Select tags with some specified text in beautiful soup


On some html-page I have a bunch of tags that look like:

<a class="country" href="www.google.com" title="Germany">09:18, 9 July 2021</a>

In BeautifulSoup I need to select only those tags for Germany where the year is 2019 (so, for example, the sample tag doesn't fit here, as it has 2021).'

What's the best way to do it? I'm only learning BS from scratch and so far I can only do this:

germany = germany_soup.find_all(attrs={"title": "Germany"})

and then check for every tag in germany whether its textattribute contains 2019.

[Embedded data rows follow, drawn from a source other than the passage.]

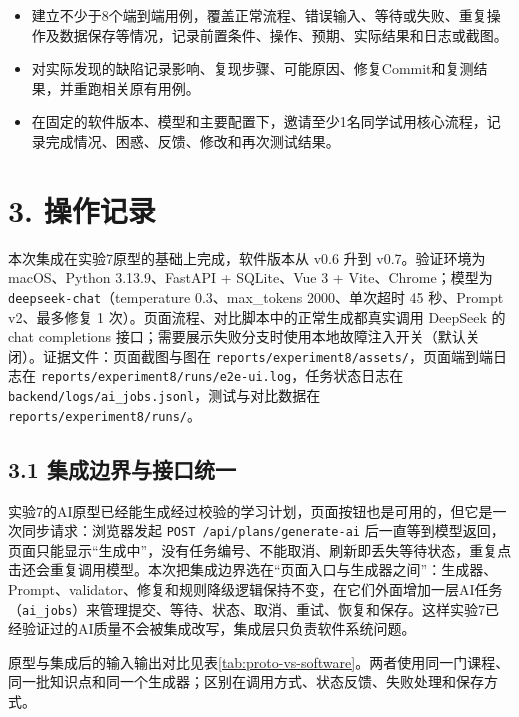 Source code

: \documentclass[UTF8,12pt,a4paper]{ctexart}
\begin{document}
\begin{itemize}
  \item 建立不少于8个端到端用例，覆盖正常流程、错误输入、等待或失败、重复操作及数据保存等情况，记录前置条件、操作、预期、实际结果和日志或截图。
  \item 对实际发现的缺陷记录影响、复现步骤、可能原因、修复Commit和复测结果，并重跑相关原有用例。
  \item 在固定的软件版本、模型和主要配置下，邀请至少1名同学试用核心流程，记录完成情况、困惑、反馈、修改和再次测试结果。
\end{itemize}

\section*{3. 操作记录}

本次集成在实验7原型的基础上完成，软件版本从 v0.6 升到 v0.7。验证环境为 macOS、Python 3.13.9、FastAPI + SQLite、Vue 3 + Vite、Chrome；模型为 \texttt{deepseek-chat}（temperature 0.3、max\_tokens 2000、单次超时 45 秒、Prompt v2、最多修复 1 次）。页面流程、对比脚本中的正常生成都真实调用 DeepSeek 的 chat completions 接口；需要展示失败分支时使用本地故障注入开关（默认关闭）。证据文件：页面截图与图在 \texttt{reports/experiment8/assets/}，页面端到端日志在 \texttt{reports/experiment8/runs/e2e-ui.log}，任务状态日志在 \texttt{backend/logs/ai\_jobs.jsonl}，测试与对比数据在 \texttt{reports/experiment8/runs/}。

\subsection*{3.1 集成边界与接口统一}

实验7的AI原型已经能生成经过校验的学习计划，页面按钮也是可用的，但它是一次同步请求：浏览器发起 \texttt{POST /api/plans/generate-ai} 后一直等到模型返回，页面只能显示“生成中”，没有任务编号、不能取消、刷新即丢失等待状态，重复点击还会重复调用模型。本次把集成边界选在“页面入口与生成器之间”：生成器、Prompt、validator、修复和规则降级逻辑保持不变，在它们外面增加一层AI任务（\texttt{ai\_jobs}）来管理提交、等待、状态、取消、重试、恢复和保存。这样实验7已经验证过的AI质量不会被集成改写，集成层只负责软件系统问题。

原型与集成后的输入输出对比见表\ref{tab:proto-vs-software}。两者使用同一门课程、同一批知识点和同一个生成器；区别在调用方式、状态反馈、失败处理和保存方式。
\end{document}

My question: Is this the conventional way of doing things for that problem and is there a way to somehow specify '2019' in the find_all to avoid 'manual' check whether each tag.text has '2019' in the loop?


Solution

  • you can use re module to find for specific text in all tag to extract suitable output

    html="""<a class="country" href="www.google.com" title="Germany">09:18, 9 July 2021</a>
        <a class="country" href="www.google.com" title="Germany">09:18, 9 July 2019</a>
        <a class="country" href="www.google.com" title="Germany">07:11, 9 July 2019</a>
        <a class="country" href="www.google.com" title="Germany">09:18, 9 July 2010</a>
        """
    
    
    import re
    soup=BeautifulSoup(html,"html.parser")
    soup.find_all("a",attrs={"title": "Germany"},text=re.compile("2019"))
    

    Output:

    [<a class="country" href="www.google.com" title="Germany">09:18, 9 July 2019</a>,
     <a class="country" href="www.google.com" title="Germany">07:11, 9 July 2019</a>]